#### Work instruction:
Copy the listing below line for line, starting at its first line and ending with the line that has "92.907399 | 93.124392 |" in it. Add nothing.
___ The data ___
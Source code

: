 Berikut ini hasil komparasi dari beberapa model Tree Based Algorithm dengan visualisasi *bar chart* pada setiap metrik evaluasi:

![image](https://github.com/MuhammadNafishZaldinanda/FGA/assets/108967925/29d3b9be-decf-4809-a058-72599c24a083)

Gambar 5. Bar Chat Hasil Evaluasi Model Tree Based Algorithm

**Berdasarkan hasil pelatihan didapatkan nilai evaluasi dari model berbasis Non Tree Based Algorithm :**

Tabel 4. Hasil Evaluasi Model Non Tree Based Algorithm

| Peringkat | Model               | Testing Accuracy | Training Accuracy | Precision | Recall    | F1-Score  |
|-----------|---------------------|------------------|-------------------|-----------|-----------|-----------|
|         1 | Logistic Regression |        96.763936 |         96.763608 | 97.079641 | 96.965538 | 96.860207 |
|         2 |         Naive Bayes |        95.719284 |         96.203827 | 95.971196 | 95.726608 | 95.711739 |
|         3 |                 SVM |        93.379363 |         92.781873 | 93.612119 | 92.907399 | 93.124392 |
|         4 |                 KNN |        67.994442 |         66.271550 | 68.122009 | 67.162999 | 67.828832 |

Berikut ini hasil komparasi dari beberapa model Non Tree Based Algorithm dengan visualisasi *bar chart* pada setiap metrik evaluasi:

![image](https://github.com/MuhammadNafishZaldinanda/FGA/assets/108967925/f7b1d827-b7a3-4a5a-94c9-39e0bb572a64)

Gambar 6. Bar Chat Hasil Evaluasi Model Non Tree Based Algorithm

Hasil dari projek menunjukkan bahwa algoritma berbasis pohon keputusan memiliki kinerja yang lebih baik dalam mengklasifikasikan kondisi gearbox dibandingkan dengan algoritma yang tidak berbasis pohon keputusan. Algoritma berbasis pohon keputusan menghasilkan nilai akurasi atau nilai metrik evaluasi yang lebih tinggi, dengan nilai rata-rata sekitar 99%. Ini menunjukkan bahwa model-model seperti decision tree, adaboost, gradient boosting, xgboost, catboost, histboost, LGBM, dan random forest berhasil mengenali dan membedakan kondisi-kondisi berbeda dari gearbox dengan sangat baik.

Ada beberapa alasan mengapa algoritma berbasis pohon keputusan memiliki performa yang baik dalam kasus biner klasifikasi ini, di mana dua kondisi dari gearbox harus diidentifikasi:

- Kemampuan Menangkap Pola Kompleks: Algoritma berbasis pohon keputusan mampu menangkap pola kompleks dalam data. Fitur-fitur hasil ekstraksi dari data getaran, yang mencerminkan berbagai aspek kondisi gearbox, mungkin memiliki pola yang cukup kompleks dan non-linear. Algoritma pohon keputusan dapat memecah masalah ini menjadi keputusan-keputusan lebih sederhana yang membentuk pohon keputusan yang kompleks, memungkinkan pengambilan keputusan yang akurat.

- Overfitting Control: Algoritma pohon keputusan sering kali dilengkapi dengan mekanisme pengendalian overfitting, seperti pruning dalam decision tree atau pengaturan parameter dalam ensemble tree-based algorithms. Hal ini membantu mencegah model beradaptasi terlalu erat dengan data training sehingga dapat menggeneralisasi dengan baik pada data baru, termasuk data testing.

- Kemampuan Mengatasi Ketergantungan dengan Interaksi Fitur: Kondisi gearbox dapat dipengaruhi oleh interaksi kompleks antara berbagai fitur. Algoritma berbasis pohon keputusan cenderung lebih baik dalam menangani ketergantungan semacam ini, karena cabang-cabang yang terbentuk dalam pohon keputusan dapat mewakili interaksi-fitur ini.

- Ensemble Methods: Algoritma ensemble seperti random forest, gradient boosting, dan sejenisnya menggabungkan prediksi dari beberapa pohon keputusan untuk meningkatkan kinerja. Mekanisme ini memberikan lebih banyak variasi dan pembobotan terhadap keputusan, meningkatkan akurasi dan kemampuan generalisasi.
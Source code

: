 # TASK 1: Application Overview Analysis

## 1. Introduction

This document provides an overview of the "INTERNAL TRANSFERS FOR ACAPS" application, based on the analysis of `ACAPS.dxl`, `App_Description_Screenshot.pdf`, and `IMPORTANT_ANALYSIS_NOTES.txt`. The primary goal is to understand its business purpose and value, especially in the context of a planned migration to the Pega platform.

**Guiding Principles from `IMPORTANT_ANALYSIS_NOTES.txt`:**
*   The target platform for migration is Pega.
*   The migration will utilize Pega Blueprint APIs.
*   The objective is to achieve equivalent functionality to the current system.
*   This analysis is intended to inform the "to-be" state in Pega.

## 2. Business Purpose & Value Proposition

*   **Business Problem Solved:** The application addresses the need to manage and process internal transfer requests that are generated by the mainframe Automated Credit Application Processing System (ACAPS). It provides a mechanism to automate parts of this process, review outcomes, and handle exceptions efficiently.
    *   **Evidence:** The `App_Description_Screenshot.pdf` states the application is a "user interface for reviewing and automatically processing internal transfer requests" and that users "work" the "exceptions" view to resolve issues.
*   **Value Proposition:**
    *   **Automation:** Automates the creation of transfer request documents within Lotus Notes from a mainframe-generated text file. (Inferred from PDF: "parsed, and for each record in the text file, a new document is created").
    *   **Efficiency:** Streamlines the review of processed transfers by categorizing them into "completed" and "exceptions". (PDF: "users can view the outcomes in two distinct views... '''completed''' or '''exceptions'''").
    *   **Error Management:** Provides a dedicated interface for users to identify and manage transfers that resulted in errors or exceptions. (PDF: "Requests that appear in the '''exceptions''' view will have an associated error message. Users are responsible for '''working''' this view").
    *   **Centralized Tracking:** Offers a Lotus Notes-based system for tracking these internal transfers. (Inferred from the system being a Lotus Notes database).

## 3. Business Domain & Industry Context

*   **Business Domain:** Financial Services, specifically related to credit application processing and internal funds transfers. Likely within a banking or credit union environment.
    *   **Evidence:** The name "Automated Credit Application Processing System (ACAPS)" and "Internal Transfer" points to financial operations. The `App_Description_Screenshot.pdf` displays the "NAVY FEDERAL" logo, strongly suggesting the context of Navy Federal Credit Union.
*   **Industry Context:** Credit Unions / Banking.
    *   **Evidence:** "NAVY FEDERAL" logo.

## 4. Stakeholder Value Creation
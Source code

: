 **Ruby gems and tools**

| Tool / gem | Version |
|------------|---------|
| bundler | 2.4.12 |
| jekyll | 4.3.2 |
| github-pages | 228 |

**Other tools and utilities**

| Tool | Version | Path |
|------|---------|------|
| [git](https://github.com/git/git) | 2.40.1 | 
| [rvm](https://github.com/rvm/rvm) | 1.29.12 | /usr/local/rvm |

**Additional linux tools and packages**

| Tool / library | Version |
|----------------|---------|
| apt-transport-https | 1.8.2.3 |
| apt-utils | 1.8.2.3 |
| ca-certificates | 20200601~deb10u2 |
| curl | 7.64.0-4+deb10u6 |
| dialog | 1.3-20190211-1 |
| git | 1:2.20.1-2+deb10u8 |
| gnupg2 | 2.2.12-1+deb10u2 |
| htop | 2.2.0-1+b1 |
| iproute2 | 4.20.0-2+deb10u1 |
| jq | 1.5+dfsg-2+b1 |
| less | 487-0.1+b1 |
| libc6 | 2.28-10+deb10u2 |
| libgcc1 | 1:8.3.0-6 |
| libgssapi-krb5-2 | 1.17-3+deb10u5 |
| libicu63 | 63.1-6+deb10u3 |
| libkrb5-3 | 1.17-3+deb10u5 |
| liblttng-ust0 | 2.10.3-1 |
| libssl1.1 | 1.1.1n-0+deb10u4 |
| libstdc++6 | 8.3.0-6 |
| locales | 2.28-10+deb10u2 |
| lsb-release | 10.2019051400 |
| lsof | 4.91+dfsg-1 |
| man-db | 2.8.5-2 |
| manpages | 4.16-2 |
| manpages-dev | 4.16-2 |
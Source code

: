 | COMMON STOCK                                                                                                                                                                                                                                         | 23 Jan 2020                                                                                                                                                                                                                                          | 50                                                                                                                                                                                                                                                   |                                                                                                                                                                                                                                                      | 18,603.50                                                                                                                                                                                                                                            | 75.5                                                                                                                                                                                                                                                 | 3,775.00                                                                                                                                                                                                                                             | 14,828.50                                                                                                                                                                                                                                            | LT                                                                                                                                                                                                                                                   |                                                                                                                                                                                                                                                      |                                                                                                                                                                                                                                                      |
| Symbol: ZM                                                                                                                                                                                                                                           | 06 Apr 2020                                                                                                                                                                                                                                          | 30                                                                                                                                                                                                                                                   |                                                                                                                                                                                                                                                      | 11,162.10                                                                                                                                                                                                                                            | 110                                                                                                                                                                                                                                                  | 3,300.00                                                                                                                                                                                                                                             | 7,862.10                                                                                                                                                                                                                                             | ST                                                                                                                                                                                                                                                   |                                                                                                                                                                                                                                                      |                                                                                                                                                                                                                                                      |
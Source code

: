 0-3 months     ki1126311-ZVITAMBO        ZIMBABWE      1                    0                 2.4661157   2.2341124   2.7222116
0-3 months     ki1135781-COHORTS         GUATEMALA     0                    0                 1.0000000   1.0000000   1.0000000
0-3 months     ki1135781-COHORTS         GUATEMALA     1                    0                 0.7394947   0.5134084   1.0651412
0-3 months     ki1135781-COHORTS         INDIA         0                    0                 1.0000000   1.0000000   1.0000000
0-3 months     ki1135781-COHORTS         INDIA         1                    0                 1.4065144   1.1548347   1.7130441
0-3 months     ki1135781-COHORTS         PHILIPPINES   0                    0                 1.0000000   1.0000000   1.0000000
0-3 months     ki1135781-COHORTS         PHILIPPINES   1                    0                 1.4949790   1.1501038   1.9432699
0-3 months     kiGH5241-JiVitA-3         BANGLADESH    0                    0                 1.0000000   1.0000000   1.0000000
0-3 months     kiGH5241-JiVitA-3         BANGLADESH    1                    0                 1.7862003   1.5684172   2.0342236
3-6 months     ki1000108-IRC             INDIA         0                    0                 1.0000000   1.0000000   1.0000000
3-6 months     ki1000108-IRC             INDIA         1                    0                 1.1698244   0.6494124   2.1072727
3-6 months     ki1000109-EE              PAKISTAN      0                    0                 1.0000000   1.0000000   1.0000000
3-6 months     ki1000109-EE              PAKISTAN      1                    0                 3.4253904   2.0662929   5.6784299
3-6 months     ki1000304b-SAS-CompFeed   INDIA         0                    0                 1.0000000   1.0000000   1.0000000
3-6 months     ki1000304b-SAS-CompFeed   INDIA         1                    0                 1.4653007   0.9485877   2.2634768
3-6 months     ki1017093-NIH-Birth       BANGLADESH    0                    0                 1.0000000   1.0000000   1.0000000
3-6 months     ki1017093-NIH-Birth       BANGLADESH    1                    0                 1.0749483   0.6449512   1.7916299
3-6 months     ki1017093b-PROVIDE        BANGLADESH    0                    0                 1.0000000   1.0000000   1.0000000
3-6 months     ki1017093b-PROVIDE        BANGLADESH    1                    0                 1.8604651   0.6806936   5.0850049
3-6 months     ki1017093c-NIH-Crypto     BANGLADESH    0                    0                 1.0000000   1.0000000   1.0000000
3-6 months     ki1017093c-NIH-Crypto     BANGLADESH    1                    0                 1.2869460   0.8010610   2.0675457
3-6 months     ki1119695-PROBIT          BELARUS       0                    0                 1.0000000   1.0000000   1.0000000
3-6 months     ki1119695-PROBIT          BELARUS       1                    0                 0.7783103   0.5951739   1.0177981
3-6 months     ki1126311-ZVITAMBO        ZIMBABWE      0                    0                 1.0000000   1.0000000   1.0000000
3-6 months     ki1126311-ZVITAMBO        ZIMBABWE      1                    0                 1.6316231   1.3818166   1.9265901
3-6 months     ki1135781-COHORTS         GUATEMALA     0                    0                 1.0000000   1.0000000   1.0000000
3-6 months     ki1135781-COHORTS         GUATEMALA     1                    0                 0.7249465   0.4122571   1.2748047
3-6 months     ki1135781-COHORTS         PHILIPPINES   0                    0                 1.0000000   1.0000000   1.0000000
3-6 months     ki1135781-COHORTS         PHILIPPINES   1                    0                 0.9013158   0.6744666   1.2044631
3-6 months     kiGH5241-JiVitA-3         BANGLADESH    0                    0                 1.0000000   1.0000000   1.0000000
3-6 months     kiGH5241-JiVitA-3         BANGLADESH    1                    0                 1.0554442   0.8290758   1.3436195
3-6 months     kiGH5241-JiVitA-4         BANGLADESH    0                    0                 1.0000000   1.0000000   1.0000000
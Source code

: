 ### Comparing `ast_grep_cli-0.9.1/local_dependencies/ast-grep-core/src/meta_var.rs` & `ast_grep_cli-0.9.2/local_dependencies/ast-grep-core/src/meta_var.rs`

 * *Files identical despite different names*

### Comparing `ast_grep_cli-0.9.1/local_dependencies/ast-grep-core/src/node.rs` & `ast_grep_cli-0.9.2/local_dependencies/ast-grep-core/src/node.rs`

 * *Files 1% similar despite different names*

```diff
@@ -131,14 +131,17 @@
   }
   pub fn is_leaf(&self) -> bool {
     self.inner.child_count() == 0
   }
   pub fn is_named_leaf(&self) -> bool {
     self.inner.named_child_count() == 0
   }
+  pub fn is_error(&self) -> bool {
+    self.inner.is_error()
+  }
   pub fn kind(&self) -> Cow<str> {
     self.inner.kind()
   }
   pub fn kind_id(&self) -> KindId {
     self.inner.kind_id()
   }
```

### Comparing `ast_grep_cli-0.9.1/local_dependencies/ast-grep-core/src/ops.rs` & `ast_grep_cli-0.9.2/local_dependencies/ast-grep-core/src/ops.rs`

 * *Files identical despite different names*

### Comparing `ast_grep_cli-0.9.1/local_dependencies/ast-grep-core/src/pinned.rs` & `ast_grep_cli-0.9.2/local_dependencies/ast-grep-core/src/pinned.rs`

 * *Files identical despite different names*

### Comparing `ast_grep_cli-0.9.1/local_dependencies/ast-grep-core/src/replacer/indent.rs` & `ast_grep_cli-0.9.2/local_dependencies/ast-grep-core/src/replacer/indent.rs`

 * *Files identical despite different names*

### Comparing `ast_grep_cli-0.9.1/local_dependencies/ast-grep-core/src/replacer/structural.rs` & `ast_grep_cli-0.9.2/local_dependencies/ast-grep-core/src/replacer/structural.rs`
___
#### Reply to the task:
Source code

: Berikut ini hasil komparasi dari beberapa model Tree Based Algorithm dengan visualisasi *bar chart* pada setiap metrik evaluasi:

![image](https://github.com/MuhammadNafishZaldinanda/FGA/assets/108967925/29d3b9be-decf-4809-a058-72599c24a083)

Gambar 5. Bar Chat Hasil Evaluasi Model Tree Based Algorithm

**Berdasarkan hasil pelatihan didapatkan nilai evaluasi dari model berbasis Non Tree Based Algorithm :**

Tabel 4. Hasil Evaluasi Model Non Tree Based Algorithm

| Peringkat | Model               | Testing Accuracy | Training Accuracy | Precision | Recall    | F1-Score  |
|-----------|---------------------|------------------|-------------------|-----------|-----------|-----------|
|         1 | Logistic Regression |        96.763936 |         96.763608 | 97.079641 | 96.965538 | 96.860207 |
|         2 |         Naive Bayes |        95.719284 |         96.203827 | 95.971196 | 95.726608 | 95.711739 |
|         3 |                 SVM |        93.379363 |         92.781873 | 93.612119 | 92.907399 | 93.124392 |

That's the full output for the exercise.